The United States may make a major contribution in November to a fund to help poor countries prepare for and combat climate change, said the foreign minister of Peru, the country hosting a round of climate negotiations in December.

Peru Foreign Minister Gonzalo Gutierrez said U.S. Secretary of State John Kerry told him on Oct. 8 that the world's second biggest greenhouse gas emitter behind China may announce a major injection of money into the Green Climate Fund (GCF) created by the United Nations.

"He (Kerry) says that the U.S. is considering seriously to make a significant announcement even before the Lima conference, probably next month," Gutierrez said in a speech at Johns Hopkins University's Washington conference on Thursday evening.

So far, 10 countries have pledged $2.3 billion to the fund. Fund officials have said it wants to see $10 billion pledged by the end of 2014 for the first years of its operation.

Peru will host a summit in early December in Lima that Gutierrez hopes will result in a concrete draft of a global deal to tackle climate change, to be finalized and agreed in Paris in 2015.

The Green Climate Fund will host a two-day "pledging conference" on Nov. 19 and 20, where it expects a new wave of contributions will be made ahead of the Lima conference.

The fund aims to help poor nations develop cleaner energy and adapt to increased flooding and droughts. A substantial capitalization before negotiators arrive in Lima in December "will be a very important signal for the entire negotiation process," Gutierrez said.

At a meeting of environmental ministers from Brazil, South Africa, India and China in Sun City, South Africa that concluded Friday, the emerging economies called on developed countries to make substantial pledges to the fund before the November meeting.

These contributions would create the "trust and confidence indispensable for the successful conclusion of the 2015 agreement," they said in a declaration Friday.

At last month's summit of world leaders hosted by the UN, eight countries committed a total of $1.325 billion to the fund by the end of 2014, adding to $960 million pledged by Germany and $40 million by Sweden prior to that.

In 2010, industrialized nations had agreed to provide a target of $100 billion a year by 2020 to help developing countries deal with climate change.

The fund opened its headquarters in Seoul, South Korea in 2013.
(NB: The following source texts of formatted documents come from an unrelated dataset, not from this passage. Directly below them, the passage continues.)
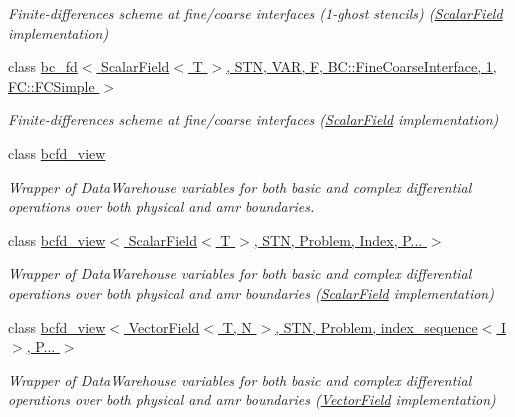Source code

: \begin{DoxyCompactItemize}
\begin{DoxyCompactList}\small\item\em Finite-\/differences scheme at fine/coarse interfaces (1-\/ghost stencils) (\hyperlink{structUintah_1_1PhaseField_1_1ScalarField}{Scalar\+Field} implementation) \end{DoxyCompactList}\item 
class \hyperlink{classUintah_1_1PhaseField_1_1detail_1_1bc__fd_3_01ScalarField_3_01T_01_4_00_01STN_00_01VAR_00_01ce55d0bf8381798bc129da931b626e80}{bc\+\_\+fd$<$ Scalar\+Field$<$ T $>$, S\+T\+N, V\+A\+R, F, B\+C\+::\+Fine\+Coarse\+Interface, 1, F\+C\+::\+F\+C\+Simple $>$}
\begin{DoxyCompactList}\small\item\em Finite-\/differences scheme at fine/coarse interfaces (\hyperlink{structUintah_1_1PhaseField_1_1ScalarField}{Scalar\+Field} implementation) \end{DoxyCompactList}\item 
class \hyperlink{classUintah_1_1PhaseField_1_1detail_1_1bcfd__view}{bcfd\+\_\+view}
\begin{DoxyCompactList}\small\item\em Wrapper of Data\+Warehouse variables for both basic and complex differential operations over both physical and amr boundaries. \end{DoxyCompactList}\item 
class \hyperlink{classUintah_1_1PhaseField_1_1detail_1_1bcfd__view_3_01ScalarField_3_01T_01_4_00_01STN_00_01Problem_00_01Index_00_01P_8_8_8_01_4}{bcfd\+\_\+view$<$ Scalar\+Field$<$ T $>$, S\+T\+N, Problem, Index, P... $>$}
\begin{DoxyCompactList}\small\item\em Wrapper of Data\+Warehouse variables for both basic and complex differential operations over both physical and amr boundaries (\hyperlink{structUintah_1_1PhaseField_1_1ScalarField}{Scalar\+Field} implementation) \end{DoxyCompactList}\item 
class \hyperlink{classUintah_1_1PhaseField_1_1detail_1_1bcfd__view_3_01VectorField_3_01T_00_01N_01_4_00_01STN_00_1a8b5a6da126f9f6f13d940aa745f239}{bcfd\+\_\+view$<$ Vector\+Field$<$ T, N $>$, S\+T\+N, Problem, index\+\_\+sequence$<$ I $>$, P... $>$}
\begin{DoxyCompactList}\small\item\em Wrapper of Data\+Warehouse variables for both basic and complex differential operations over both physical and amr boundaries (\hyperlink{structUintah_1_1PhaseField_1_1VectorField}{Vector\+Field} implementation) \end{DoxyCompactList}\item 

\end{DoxyCompactItemize}
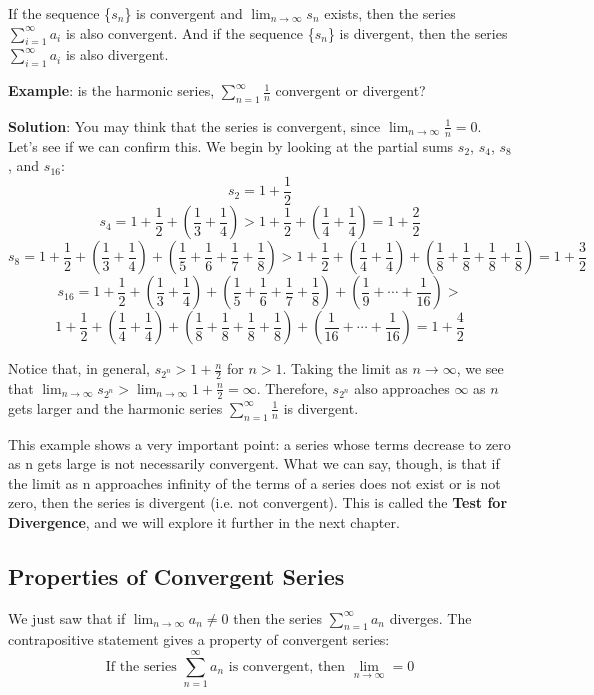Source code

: If the sequence \{$s_n$\} is convergent and $\lim_{n \to \infty} s_n$ 
exists, then the series $\sum_{i=1}^\infty a_i$ is also convergent. 
And if the sequence \{$s_n$\} is divergent, then the series 
$\sum_{i=1}^\infty a_i$ is also divergent.

\textbf{Example}: is the harmonic series, $\sum_{n = 1}^\infty \frac{1}{n}$ 
convergent or divergent?

\textbf{Solution}: You may think that the series is convergent, since $\lim_
{n \to \infty} \frac{1}{n} = 0$. Let's see if we can confirm this. We begin by 
looking at the partial sums $s_2$, $s_4$, $s_8$, and $s_{16}$:
$$s_2 = 1 + \frac{1}{2}$$
$$s_4 = 1 + \frac{1}{2} + \left(\frac{1}{3} + \frac{1}{4} \right) > 1 + 
\frac{1}{2} + \left( \frac{1}{4} + \frac{1}{4} \right) = 1 + \frac{2}{2}$$
$$s_8 = 1 + \frac{1}{2} + \left(\frac{1}{3} + \frac{1}{4} \right) + \left( 
\frac{1}{5} + \frac{1}{6} + \frac{1}{7} + \frac{1}{8} \right) > 1 + \frac{1}{2} 
+ \left(\frac{1}{4} + \frac{1}{4} \right) + \left( \frac{1}{8} + \frac{1}{8} + 
\frac{1}{8} + \frac{1}{8} \right) = 1 + \frac{3}{2}$$
$$s_{16} = 1 + \frac{1}{2} + \left(\frac{1}{3} + \frac{1}{4} \right) + \left( 
\frac{1}{5} + \frac{1}{6} + \frac{1}{7} + \frac{1}{8} \right) + \left(
\frac{1}{9} + \cdots + \frac{1}{16} \right) > $$
$$1 + \frac{1}{2} + \left(\frac{1}{4} + \frac{1}{4} \right) + \left( 
\frac{1}{8} + \frac{1}{8} + \frac{1}{8} + \frac{1}{8} \right) + \left(
\frac{1}{16} + \cdots + \frac{1}{16} \right) = 1 + \frac{4}{2}$$

Notice that, in general, $s_{2^n} > 1 + \frac{n}{2}$ for $n > 1$. Taking the 
limit as $n \to \infty$, we see that $\lim_{n \to \infty} s_{2^n} > \lim_{n 
\to \infty} 1 + \frac{n}{2} = \infty$. Therefore, $s_{2^n}$ also approaches 
$\infty$ as $n$ gets larger and the harmonic series $\sum_{n = 1}^\infty 
\frac{1}{n}$ is divergent. 

This example shows a very important point: a series whose terms decrease to 
zero as n gets large is not necessarily convergent. What we can say, though, 
is that if the limit as n approaches infinity of the terms of a series does not 
exist or is not zero, then the series is divergent (i.e. not convergent). This 
is called the \textbf{Test for Divergence}, and we will explore it further in 
the next chapter. 

\subsection{Properties of Convergent Series}
We just saw that if $\lim_{n \to \infty} a_n \neq 0$ then the series $\sum_
{n=1}^\infty a_n$ diverges. The contrapositive statement gives a property of 
convergent series:
$$\text{If the series } \sum_{n=1}^\infty a_n \text{ is convergent, then } 
\lim_{n \to \infty} = 0$$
Aid charity Oxfam said the amount pledged since 2010 falls well short of the $15 billion needed. Oxfam said a "fair share" the U.S. should contribute is $4.8 billion, while the EU should commit $6 billion, Japan $2.3 billion and Canada $600 million.

"The U.S. understands that this is critical to securing a strong agreement in Paris and meaningful emissions reduction commitments from other key countries like China," said Jake Schmidt, director of international programs at the Natural Resources Defense Council.